Strip mosaic provides the fastest scanning rate for single frame acquisition. We employ the single frame strip mosaic scanning mechanism for centimeter spatial scale imaging. However, multiple frames accumulation is often required at millimeter-scale FOV for enhanced contrast to allow accurate morphological assessment. In this case, our current data acquisition software provides a faster scanning rate for the tile mosaic configuration. At millimeter scale, we commonly acquire tile mosaic images at 15-accumulating frames. Figure S6 in the Supplementary Information presents a comparison of the tile and strip mosaic scanning speed for different configurations we typically employ for the multi-scale imaging. Table S2 in the Supplementary Information summarizes the parameters (digital resolution and scanning time) used for scanning different spatial scales.

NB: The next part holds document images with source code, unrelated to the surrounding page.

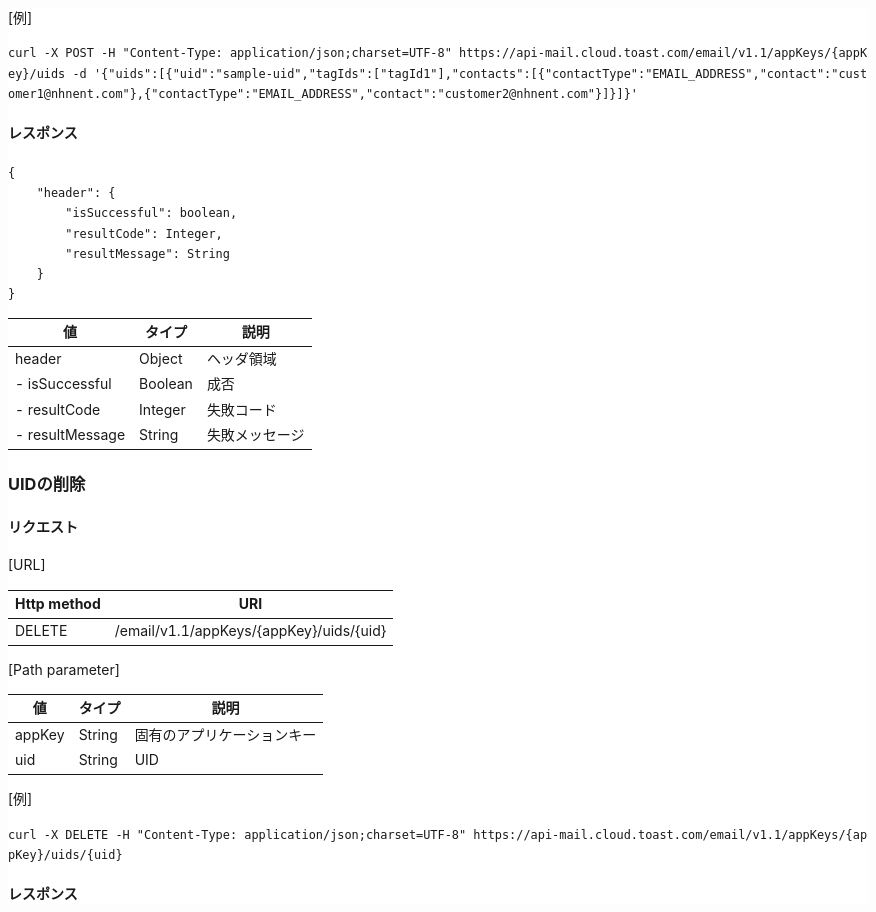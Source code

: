 [例]
```
curl -X POST -H "Content-Type: application/json;charset=UTF-8" https://api-mail.cloud.toast.com/email/v1.1/appKeys/{appKey}/uids -d '{"uids":[{"uid":"sample-uid","tagIds":["tagId1"],"contacts":[{"contactType":"EMAIL_ADDRESS","contact":"customer1@nhnent.com"},{"contactType":"EMAIL_ADDRESS","contact":"customer2@nhnent.com"}]}]}'
```

#### レスポンス

```
{
    "header": {
        "isSuccessful": boolean,
        "resultCode": Integer,
        "resultMessage": String
    }
}
```

| 値               | タイプ      | 説明     |
| --------------- | ------- | ------ |
| header          | Object  | ヘッダ領域 |
| - isSuccessful  | Boolean | 成否 |
| - resultCode    | Integer | 失敗コード |
| - resultMessage | String  | 失敗メッセージ |

### UIDの削除

#### リクエスト

[URL]

| Http method | URI                                     |
| ----------- | --------------------------------------- |
| DELETE      | /email/v1.1/appKeys/{appKey}/uids/{uid} |

[Path parameter]

| 値      | タイプ     | 説明     |
| ------ | ------ | ------ |
| appKey | String | 固有のアプリケーションキー |
| uid    | String | UID    |

[例]
```
curl -X DELETE -H "Content-Type: application/json;charset=UTF-8" https://api-mail.cloud.toast.com/email/v1.1/appKeys/{appKey}/uids/{uid}
```

#### レスポンス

Excised tissue collection and in vivo imaging

Skin specimens were obtained from the surgeries in the UCI Dermatology Clinic and consisted of remaining tissue from the wound closure procedures (“dog ears”). The tissue collection procedure was exempt from the Institutional Review Board (IRB) approval since the specimens were de-identified, but they were handled based on an Institutional Biosafety Committee (IBC) approved protocol. The specimens were imaged fresh, immediately upon collection. The in vivo measurements were conducted according to an approved IRB protocol of the University of California–Irvine with written informed consent obtained from the subjects.